Darmin menyebut defisit menunjukkan ekonomi berjalan.

Rep: Haura/Sapto/Fikri/ Red: Teguh Firmansyah
Faisal Basri
Foto: Republika/ Yasin Habibi
Faisal Basri

REPUBLIKA.CO.ID, JAKARTA -- Badan Pusat Statistik (BPS) mencatat, neraca dagang pada Desember 2018 kembali mengalami defisit  sebesar 1,1 miliar dolar AS. Dengan demikian, telah terjadi defisit neraca dagang selama tiga bulan berturut-turut sejak Oktober 2018.

Sehingga, total defisit neraca dagang sepanjang 2018 adalah sebesar 8,57 miliar dolar AS. Selama 2018, Indonesia hanya mengalami surplus selama tiga kali yakni pada Maret, Juni, dan September.

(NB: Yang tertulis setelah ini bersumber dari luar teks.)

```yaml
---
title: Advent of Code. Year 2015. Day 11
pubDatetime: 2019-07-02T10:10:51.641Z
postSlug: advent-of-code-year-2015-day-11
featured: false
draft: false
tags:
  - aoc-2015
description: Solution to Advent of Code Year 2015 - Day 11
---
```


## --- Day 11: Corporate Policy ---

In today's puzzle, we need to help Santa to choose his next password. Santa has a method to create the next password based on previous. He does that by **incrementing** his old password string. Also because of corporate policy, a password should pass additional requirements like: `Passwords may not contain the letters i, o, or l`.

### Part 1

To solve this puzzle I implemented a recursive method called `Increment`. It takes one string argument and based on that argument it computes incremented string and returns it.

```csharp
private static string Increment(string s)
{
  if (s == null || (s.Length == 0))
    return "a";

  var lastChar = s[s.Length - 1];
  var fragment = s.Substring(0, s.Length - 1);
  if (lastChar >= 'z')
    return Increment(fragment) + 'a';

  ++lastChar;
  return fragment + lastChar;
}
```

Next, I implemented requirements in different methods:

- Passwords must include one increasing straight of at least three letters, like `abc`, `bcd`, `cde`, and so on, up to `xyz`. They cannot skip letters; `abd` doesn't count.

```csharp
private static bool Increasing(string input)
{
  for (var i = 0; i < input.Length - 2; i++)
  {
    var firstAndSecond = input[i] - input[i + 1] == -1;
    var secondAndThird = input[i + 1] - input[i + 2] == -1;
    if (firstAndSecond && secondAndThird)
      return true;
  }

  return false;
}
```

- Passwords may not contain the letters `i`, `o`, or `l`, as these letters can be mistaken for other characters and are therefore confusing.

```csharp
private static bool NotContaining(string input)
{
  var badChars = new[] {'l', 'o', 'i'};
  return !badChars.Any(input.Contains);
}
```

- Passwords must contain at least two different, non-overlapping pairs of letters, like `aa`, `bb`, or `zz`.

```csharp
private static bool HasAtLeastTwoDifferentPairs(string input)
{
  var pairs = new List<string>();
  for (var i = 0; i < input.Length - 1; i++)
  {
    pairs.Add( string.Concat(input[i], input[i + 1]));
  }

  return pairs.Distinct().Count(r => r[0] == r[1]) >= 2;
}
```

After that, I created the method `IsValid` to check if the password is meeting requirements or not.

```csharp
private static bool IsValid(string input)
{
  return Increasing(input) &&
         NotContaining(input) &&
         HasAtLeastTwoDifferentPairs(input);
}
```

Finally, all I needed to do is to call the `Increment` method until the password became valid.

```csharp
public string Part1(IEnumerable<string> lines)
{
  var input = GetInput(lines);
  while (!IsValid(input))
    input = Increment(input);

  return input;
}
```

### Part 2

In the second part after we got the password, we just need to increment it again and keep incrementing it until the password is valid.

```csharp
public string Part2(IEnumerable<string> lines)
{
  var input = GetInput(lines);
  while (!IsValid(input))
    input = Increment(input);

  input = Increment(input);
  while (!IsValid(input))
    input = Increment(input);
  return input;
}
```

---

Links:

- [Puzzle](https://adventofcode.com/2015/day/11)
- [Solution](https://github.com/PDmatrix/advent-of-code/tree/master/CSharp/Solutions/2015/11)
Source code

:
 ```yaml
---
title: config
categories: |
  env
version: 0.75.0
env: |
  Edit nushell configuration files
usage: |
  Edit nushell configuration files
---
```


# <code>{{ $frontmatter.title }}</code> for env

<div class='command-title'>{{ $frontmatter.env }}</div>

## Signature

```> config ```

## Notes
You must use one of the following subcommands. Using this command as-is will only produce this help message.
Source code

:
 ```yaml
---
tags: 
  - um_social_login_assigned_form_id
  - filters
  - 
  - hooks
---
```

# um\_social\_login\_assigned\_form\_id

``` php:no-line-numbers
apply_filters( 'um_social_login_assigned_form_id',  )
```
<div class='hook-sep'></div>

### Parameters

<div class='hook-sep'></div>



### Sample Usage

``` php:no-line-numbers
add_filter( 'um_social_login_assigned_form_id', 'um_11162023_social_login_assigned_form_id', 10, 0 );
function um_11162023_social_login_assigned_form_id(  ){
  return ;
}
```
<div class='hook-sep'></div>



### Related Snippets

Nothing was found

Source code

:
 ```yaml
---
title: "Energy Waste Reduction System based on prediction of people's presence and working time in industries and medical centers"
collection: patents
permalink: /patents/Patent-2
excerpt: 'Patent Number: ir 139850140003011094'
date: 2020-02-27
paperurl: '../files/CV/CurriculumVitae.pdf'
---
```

Ekonom Senior Universitas Indonesia (UI), Faisal Basri, mengatakan, Januari sampai November 2018 defisit neraca dagang sudah mencapai rekor terlebar sepanjang sejarah yakni sebesar 7,5 miliar dolar AS.  Kemudian jumlahnya meningkat menjadi 8,5 miliar dolar AS pada 2018. "Ini terburuk sepanjang sejarah," ujarnya, Selasa (15/1). 

Penyebab defisit berasal dari sektor migas dan nonmigas. Menurut Faisal defisit migas meningkat, namun yang sangat disayangkan surplus nonmigas menciut tajam.

"Jadi, tidak sepenuhnya tepat penyebab utamanya migas, sedangkan di nonmigas terdiri ekspor dan impor. Ekspor naik tapi impor naik tiga kali lipat dari kenaikan ekspor," ucapnya.

Menurut Faisal, defisit juga disebabkan oleh impor terkait proyek infrastruktur seperti baja yang meningkat tajam sekali. Sadar atau tidak, kata ia, di dalam tubuh pemerintah itu ada petinggi atau menteri yang membuat 'jalan tol' untuk memuluskan impor. "itu harusnya yang harus diperhatikan," jelasnya.

Baca juga, Rekor Defisit Neraca Dagang, Ini Respons Istana.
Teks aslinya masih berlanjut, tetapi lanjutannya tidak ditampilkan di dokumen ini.